Conclusion


"Juan discovered his running ability in the seventh grade. He broke cross-country records while attending LaSalle Academy and was awarded a track scholarship to Fordham University. Freddy and Jose earned entrance to all-scholarship Regis High through their performance on a very difficult entrance exam and in personal interviews. Both are now attending Amherst College.

When these and many other boys first knocked on Nativity’s door, they were indistinguishable from any other Hispanic boy of the Lower East side. Nativity offered them an opportunity to hope, to dream, to succeed. What each of them has done with this opportunity is his gift to Nativity" (Podsiadlo, 1993, 37).

The emergence of Nativity/Mission schools is a response to the inequality and low quality of public school education available to many low income minority students. Nativity/Mission schools have vowed a strong commitment to provide these students with a higher standard of education. They have pledged to support students and families, not only academically but emotionally as well.

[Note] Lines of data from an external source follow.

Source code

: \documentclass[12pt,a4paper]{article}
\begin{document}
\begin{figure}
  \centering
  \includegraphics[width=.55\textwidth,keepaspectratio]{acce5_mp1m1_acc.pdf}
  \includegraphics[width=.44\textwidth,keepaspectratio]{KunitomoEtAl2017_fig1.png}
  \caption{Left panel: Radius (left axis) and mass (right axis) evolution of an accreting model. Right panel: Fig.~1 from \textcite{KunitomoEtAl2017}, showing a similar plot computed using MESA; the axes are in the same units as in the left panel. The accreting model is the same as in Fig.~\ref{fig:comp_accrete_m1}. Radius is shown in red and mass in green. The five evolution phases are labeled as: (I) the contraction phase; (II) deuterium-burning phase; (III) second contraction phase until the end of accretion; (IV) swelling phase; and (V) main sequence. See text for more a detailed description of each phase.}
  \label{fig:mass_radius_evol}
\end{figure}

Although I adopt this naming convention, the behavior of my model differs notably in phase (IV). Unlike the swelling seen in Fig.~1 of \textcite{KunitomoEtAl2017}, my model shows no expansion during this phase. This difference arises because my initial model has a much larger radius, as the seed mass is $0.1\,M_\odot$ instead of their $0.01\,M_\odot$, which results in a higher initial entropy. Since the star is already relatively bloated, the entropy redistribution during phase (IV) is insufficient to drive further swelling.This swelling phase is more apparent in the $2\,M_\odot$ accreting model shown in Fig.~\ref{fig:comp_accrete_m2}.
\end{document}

Nativity/Mission schools have served as a model for small groups interested in providing alternatives to public education in cities with a high concentration of low income minority children. Only recently have other groups of Jesuits realized the twenty-five year success of Nativity Mission School in Manhattan. Within the past 8 years, several other schools have modeled Nativity Mission School. The accomplishments of Nativity Mission School and the other schools that followed indicate that effective steps are being taken to level the playing field for the economically disadvantaged.